Go line by line through the data below, counting each one that has "nėra", and give the final count only.

(Data excerpts)
+-------+

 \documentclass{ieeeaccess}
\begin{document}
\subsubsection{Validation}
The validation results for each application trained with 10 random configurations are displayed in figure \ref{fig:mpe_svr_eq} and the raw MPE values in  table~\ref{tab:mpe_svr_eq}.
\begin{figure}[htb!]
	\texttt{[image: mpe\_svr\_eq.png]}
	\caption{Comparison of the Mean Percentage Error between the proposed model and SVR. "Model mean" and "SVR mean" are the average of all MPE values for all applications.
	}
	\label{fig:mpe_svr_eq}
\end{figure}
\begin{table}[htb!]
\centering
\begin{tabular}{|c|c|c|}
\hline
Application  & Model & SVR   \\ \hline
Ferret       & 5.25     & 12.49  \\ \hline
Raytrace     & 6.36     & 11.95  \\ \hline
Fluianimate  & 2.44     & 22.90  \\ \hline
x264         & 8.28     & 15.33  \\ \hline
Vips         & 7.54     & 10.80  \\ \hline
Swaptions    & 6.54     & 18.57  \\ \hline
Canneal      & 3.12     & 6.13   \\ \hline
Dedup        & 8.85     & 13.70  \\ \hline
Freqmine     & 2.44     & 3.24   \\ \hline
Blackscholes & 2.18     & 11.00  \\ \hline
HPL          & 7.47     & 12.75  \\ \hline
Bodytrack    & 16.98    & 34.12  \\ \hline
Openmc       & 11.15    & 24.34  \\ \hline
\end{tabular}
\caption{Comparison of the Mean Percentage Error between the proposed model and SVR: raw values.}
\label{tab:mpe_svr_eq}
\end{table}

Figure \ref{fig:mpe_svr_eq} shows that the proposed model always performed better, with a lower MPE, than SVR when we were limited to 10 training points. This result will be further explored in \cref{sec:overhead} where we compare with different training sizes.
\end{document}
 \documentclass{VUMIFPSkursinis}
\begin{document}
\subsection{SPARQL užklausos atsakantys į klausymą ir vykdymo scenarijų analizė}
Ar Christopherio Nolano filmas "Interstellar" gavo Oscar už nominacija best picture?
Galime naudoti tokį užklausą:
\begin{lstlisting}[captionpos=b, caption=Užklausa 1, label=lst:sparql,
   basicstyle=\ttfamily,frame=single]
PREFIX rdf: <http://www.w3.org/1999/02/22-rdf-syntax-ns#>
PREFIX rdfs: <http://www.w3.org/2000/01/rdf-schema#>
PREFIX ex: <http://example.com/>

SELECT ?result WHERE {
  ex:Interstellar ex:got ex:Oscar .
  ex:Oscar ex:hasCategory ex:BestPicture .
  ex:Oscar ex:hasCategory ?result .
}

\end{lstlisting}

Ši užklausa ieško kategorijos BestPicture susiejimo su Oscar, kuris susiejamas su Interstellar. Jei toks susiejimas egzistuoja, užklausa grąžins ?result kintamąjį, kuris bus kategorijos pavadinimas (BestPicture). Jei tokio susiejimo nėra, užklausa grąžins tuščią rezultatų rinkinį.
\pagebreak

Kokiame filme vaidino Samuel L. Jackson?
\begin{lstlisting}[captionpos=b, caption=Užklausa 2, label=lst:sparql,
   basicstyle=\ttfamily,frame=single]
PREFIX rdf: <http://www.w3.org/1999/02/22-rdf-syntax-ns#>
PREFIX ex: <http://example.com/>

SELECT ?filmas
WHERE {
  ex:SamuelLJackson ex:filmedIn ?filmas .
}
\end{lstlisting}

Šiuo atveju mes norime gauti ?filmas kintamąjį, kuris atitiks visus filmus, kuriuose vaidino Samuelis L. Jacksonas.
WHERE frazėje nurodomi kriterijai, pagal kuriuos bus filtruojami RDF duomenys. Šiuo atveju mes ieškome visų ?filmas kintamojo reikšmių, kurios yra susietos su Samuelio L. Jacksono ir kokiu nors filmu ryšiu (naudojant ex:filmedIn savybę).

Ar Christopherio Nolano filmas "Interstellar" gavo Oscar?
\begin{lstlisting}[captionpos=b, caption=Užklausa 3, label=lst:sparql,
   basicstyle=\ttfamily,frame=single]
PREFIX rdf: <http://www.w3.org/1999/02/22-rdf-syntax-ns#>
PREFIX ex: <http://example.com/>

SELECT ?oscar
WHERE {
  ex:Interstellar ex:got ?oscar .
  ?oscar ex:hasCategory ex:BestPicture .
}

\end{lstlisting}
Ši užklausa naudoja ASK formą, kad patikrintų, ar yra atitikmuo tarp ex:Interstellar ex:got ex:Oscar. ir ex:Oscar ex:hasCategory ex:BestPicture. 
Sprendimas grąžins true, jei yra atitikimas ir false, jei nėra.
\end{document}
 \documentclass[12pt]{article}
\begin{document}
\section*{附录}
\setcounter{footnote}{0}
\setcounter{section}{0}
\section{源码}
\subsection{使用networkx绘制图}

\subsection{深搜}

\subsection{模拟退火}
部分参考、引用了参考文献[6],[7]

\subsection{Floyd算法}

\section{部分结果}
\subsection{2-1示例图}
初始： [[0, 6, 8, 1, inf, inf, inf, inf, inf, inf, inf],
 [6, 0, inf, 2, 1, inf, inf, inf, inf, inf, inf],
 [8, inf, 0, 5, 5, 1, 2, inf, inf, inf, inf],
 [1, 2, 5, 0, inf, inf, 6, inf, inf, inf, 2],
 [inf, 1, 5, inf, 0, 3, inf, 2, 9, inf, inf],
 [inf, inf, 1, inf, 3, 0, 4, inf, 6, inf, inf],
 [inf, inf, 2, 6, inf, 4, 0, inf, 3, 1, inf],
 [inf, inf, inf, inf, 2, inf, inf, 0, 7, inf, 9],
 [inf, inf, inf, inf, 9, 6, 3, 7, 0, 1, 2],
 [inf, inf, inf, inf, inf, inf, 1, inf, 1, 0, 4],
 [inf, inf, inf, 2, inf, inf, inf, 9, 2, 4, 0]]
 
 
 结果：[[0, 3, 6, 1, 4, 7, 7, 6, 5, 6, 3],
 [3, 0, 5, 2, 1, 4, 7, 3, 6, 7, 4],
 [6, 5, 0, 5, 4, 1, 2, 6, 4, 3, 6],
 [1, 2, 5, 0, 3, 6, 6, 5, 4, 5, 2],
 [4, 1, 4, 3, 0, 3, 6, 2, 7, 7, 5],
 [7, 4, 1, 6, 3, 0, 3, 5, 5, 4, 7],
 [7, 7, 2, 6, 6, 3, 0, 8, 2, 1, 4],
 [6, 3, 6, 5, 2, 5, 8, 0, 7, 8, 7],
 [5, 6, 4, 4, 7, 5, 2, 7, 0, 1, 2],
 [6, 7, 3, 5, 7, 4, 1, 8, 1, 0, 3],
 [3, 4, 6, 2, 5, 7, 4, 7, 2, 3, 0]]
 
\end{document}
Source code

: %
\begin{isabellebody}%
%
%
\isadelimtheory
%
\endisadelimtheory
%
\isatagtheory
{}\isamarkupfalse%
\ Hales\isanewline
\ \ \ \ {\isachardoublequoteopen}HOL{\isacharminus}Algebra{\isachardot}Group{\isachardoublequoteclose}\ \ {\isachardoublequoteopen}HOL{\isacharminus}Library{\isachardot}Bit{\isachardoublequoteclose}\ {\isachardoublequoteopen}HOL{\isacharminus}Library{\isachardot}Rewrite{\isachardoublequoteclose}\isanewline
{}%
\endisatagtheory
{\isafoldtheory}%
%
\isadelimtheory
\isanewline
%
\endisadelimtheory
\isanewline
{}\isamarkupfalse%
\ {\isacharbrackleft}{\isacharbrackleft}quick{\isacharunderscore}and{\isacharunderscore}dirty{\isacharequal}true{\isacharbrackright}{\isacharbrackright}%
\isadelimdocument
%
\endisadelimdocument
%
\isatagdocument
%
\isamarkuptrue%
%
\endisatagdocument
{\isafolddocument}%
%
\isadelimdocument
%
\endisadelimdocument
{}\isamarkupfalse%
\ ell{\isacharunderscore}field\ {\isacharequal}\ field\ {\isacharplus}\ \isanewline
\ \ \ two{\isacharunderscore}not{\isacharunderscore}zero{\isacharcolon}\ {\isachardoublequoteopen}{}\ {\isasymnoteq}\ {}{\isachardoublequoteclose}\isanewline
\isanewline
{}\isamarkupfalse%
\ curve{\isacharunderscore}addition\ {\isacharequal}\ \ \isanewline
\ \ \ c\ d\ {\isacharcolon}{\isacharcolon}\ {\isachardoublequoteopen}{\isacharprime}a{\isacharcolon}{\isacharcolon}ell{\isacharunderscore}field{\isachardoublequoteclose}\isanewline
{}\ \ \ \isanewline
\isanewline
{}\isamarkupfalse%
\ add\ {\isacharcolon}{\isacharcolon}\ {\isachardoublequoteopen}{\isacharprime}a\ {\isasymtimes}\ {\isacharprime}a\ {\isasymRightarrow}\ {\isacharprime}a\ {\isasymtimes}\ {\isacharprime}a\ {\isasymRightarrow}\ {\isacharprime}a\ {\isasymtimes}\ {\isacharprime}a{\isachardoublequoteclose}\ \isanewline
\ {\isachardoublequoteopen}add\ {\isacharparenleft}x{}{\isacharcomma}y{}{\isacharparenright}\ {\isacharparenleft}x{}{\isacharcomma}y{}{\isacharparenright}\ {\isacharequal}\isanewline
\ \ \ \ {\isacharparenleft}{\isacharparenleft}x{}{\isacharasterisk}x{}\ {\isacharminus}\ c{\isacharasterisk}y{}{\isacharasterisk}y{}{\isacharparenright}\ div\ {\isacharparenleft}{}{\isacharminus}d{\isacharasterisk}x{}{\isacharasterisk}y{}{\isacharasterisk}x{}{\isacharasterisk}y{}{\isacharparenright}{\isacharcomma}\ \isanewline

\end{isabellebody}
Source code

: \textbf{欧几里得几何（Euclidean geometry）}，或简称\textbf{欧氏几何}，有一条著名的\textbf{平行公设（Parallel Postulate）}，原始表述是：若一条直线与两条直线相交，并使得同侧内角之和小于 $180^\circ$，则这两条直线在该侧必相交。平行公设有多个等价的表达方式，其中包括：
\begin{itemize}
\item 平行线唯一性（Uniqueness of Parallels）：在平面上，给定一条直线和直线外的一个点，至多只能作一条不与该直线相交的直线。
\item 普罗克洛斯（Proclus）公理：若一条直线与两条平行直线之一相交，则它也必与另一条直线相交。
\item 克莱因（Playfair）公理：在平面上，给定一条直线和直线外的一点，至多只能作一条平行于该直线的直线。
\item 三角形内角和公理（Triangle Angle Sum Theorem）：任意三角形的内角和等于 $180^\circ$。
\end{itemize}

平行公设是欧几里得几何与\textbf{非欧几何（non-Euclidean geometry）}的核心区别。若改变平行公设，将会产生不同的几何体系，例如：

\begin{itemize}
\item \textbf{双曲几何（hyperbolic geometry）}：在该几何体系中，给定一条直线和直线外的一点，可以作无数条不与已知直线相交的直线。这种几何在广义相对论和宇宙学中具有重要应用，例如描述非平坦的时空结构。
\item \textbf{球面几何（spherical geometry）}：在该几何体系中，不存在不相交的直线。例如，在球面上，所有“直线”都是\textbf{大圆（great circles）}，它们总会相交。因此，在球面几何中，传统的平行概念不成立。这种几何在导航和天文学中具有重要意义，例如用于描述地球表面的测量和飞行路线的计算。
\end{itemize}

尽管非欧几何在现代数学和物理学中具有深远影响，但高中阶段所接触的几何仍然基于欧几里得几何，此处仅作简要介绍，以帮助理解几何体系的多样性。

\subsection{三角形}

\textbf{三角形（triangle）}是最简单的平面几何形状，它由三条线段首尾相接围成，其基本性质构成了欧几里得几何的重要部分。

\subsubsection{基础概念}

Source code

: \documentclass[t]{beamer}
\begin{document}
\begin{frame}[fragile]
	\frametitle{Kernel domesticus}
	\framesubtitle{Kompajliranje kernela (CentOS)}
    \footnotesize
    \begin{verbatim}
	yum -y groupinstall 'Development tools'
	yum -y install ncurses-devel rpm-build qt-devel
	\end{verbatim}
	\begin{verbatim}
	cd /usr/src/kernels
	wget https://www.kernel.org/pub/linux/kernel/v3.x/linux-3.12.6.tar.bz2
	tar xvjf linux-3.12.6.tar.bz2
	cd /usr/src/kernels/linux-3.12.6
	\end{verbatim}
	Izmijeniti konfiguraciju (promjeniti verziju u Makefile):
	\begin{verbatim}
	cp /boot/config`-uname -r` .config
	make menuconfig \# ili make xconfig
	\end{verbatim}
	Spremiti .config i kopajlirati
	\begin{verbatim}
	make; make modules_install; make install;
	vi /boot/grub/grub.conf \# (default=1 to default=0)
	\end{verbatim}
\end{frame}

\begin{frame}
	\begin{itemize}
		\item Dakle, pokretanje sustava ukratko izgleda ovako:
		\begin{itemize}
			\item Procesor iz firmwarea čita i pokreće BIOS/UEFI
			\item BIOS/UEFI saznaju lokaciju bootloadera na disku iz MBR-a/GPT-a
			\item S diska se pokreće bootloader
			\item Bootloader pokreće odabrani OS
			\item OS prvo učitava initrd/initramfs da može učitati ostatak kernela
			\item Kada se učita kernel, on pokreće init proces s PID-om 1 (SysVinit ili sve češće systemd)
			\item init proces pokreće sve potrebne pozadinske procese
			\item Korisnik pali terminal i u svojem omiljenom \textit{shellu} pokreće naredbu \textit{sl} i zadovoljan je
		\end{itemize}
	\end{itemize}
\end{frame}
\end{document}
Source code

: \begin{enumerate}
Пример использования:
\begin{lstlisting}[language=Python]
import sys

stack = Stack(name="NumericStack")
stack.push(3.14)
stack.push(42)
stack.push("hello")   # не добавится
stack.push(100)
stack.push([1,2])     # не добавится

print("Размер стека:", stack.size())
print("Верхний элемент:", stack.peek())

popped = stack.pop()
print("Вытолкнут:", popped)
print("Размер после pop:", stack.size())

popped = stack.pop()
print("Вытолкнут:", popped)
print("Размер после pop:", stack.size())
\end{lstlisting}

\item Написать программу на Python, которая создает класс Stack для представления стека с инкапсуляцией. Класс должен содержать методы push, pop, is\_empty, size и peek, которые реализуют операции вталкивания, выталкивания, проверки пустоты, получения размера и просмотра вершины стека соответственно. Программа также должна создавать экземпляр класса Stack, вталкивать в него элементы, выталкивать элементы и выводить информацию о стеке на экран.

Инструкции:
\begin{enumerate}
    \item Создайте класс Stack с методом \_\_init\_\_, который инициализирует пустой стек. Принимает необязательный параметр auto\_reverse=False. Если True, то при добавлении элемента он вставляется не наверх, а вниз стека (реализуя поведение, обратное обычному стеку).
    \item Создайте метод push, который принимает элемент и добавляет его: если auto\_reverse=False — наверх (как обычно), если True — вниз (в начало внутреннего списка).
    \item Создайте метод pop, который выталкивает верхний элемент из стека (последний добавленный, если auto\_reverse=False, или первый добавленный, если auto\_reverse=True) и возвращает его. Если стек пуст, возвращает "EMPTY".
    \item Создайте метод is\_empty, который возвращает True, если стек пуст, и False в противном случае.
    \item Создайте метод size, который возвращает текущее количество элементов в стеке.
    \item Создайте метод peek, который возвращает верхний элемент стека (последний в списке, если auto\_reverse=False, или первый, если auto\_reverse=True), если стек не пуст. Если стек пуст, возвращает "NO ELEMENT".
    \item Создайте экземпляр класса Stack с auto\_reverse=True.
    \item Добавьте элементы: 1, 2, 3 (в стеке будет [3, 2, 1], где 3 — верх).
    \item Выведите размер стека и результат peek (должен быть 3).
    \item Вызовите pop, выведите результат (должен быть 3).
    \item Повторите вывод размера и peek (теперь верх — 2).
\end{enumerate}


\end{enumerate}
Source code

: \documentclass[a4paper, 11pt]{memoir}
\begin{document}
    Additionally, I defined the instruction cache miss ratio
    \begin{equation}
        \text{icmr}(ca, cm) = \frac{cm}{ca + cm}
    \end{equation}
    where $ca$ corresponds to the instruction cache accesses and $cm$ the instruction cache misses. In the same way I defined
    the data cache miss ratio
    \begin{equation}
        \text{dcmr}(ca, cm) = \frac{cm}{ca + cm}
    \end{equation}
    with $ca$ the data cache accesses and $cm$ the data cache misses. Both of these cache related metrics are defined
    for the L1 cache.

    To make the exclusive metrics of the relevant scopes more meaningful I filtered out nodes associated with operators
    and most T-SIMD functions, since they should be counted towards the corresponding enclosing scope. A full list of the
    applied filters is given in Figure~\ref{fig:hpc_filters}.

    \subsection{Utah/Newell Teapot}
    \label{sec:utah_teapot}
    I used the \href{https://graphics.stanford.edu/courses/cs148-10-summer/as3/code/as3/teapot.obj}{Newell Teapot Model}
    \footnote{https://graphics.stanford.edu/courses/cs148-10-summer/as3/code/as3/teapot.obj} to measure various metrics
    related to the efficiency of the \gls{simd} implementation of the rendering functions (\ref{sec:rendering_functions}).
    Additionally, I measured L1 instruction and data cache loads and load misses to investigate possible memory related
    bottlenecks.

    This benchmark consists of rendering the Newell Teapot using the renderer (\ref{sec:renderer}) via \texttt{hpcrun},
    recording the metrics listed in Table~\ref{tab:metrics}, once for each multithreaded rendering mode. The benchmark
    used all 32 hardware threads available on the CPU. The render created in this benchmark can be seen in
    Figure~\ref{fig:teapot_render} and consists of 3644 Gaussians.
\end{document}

+-------+

> _Result of the task_
2